Document images with source code:
━━━━━━━━━━━━━━━━━━━━

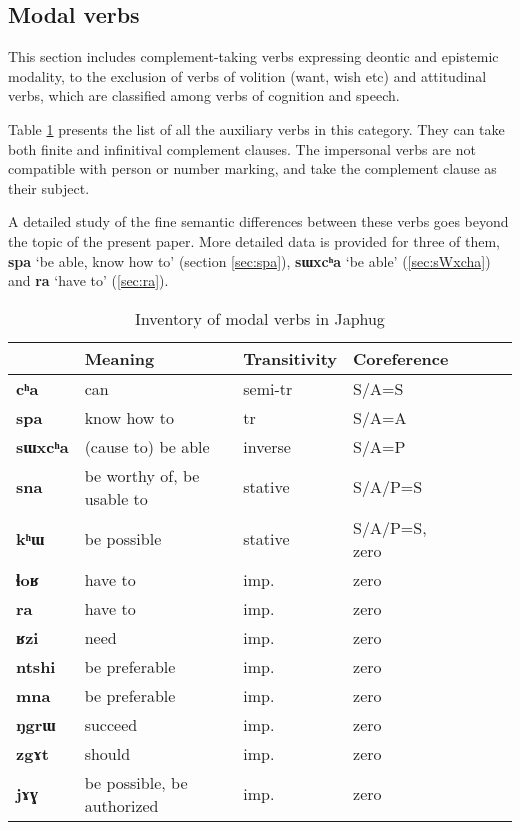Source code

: \documentclass[oneside,a4paper,11pt]{article}
\newcommand{\ipa}[1]{\textbf{\phon#1}} %
\newcommand{\jpg}[2]{\ipa{#1} `#2'} %
\begin{document}
  \subsection{Modal verbs}
This section includes complement-taking verbs expressing deontic and epistemic modality, to the exclusion of verbs of volition (want, wish etc) and attitudinal verbs, which are classified among verbs of cognition and speech.

Table \ref{tab:modal.verbs} presents the list of all the auxiliary verbs in this category. They can take both finite and infinitival complement clauses. The impersonal verbs are not compatible with person or number marking, and take the complement clause as their subject. 

A detailed study of the fine semantic differences between these verbs goes beyond the topic of the present paper. More detailed data is provided for three of them, \jpg{spa}{be able, know how to} (section \ref{sec:spa}), \jpg{sɯxcʰa}{be able} (\ref{sec:sWxcha}) and \jpg{ra}{have to} (\ref{sec:ra}).

\begin{table}[H]
\caption{Inventory of modal verbs in Japhug} \centering \label{tab:modal.verbs}
\begin{tabular}{lllllll}
\toprule
 & 	Meaning & 	Transitivity & 	Coreference & 	\\
 \midrule
\ipa{cʰa} & 	can & 	semi-tr & 	S/A=S & 	\\
\ipa{spa} & 	know how to & 	tr & 	S/A=A & 	\\
\ipa{sɯxcʰa} & 	(cause to) be able & 	inverse & 	S/A=P & 	\\
\ipa{sna} & 	be worthy of, be usable to & 	stative & 	S/A/P=S & 	\\
\ipa{kʰɯ} & 	be possible & 	stative & 	S/A/P=S, zero & 	\\
\midrule
\ipa{ɬoʁ} & 	have to & 	imp. & 	zero & 	\\
\ipa{ra} & 	have to & 	imp. & 	zero & 	\\
\ipa{ʁzi} & 	need & 	imp. & 	zero & 	\\
\ipa{ntshi} & 	be preferable & 	imp. & 	zero & 	\\
\ipa{mna} & 	be preferable & 	imp. & 	zero & 	\\
\ipa{ŋgrɯ} & 	succeed & 	imp. & 	zero & 	\\
\ipa{zgɤt} & 	should & 	imp. & 	zero & 	\\
\ipa{jɤɣ} & 	be possible, be authorized & 	imp. & 	zero & 	\\
\bottomrule
\end{tabular}
\end{table}
\end{document}
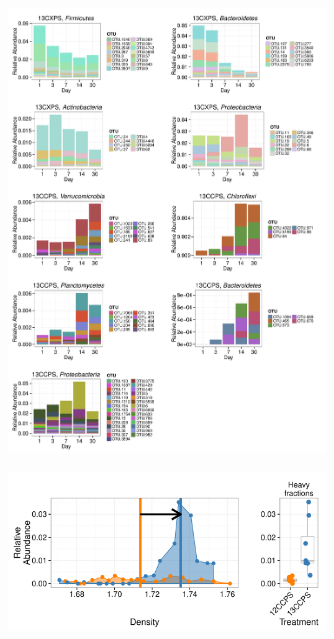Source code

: \begin{figure}[H]
	\begin{center}
    \centerline{\includegraphics[width=0.75\textwidth]{figures/bulk_phylum_rspndr_abund/abund_v_time_phyla.pdf}}
	\caption{\protect}\label{fig:babund}
        \end{center}
\end{figure}

\begin{figure}[H] \begin{center}
\centerline{\includegraphics[width=0.75\textwidth]{figures/conceptual1/conceptual1.pdf}}
\caption{\protect}\label{fig:c1}
\end{center} \end{figure}

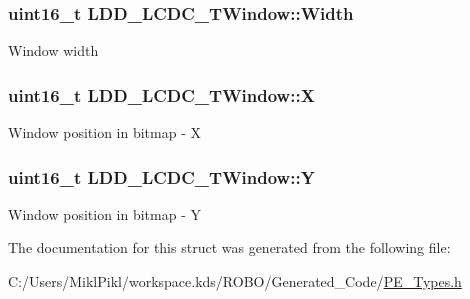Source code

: \subsubsection[{Width}]{\setlength{\rightskip}{0pt plus 5cm}uint16\+\_\+t L\+D\+D\+\_\+\+L\+C\+D\+C\+\_\+\+T\+Window\+::\+Width}\label{struct_l_d_d___l_c_d_c___t_window_a53ee53813f5884a400be8ca3093233c4}
Window width \hypertarget{struct_l_d_d___l_c_d_c___t_window_a9dd1270e9794b4dbd79b2b30afca87c9}{}
\subsubsection[{X}]{\setlength{\rightskip}{0pt plus 5cm}uint16\+\_\+t L\+D\+D\+\_\+\+L\+C\+D\+C\+\_\+\+T\+Window\+::\+X}\label{struct_l_d_d___l_c_d_c___t_window_a9dd1270e9794b4dbd79b2b30afca87c9}
Window position in bitmap -\/ X \hypertarget{struct_l_d_d___l_c_d_c___t_window_af64f532d1fb5899c563ba40df90867d8}{}
\subsubsection[{Y}]{\setlength{\rightskip}{0pt plus 5cm}uint16\+\_\+t L\+D\+D\+\_\+\+L\+C\+D\+C\+\_\+\+T\+Window\+::\+Y}\label{struct_l_d_d___l_c_d_c___t_window_af64f532d1fb5899c563ba40df90867d8}
Window position in bitmap -\/ Y 

The documentation for this struct was generated from the following file\+:\begin{DoxyCompactItemize}
\item 
C\+:/\+Users/\+Mikl\+Pikl/workspace.\+kds/\+R\+O\+B\+O/\+Generated\+\_\+\+Code/\hyperlink{_p_e___types_8h}{P\+E\+\_\+\+Types.\+h}\end{DoxyCompactItemize}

━━━━━━━━━━━━━━━━━━━━

§ Task to complete:
Look through the entries above and copy each line that has "subsubsection" in it.

§ Expected output:
: \subsubsection[{Width}]{\setlength{\rightskip}{0pt plus 5cm}uint16\+\_\+t L\+D\+D\+\_\+\+L\+C\+D\+C\+\_\+\+T\+Window\+::\+Width}\label{struct_l_d_d___l_c_d_c___t_window_a53ee53813f5884a400be8ca3093233c4}
\subsubsection[{X}]{\setlength{\rightskip}{0pt plus 5cm}uint16\+\_\+t L\+D\+D\+\_\+\+L\+C\+D\+C\+\_\+\+T\+Window\+::\+X}\label{struct_l_d_d___l_c_d_c___t_window_a9dd1270e9794b4dbd79b2b30afca87c9}
\subsubsection[{Y}]{\setlength{\rightskip}{0pt plus 5cm}uint16\+\_\+t L\+D\+D\+\_\+\+L\+C\+D\+C\+\_\+\+T\+Window\+::\+Y}\label{struct_l_d_d___l_c_d_c___t_window_af64f532d1fb5899c563ba40df90867d8}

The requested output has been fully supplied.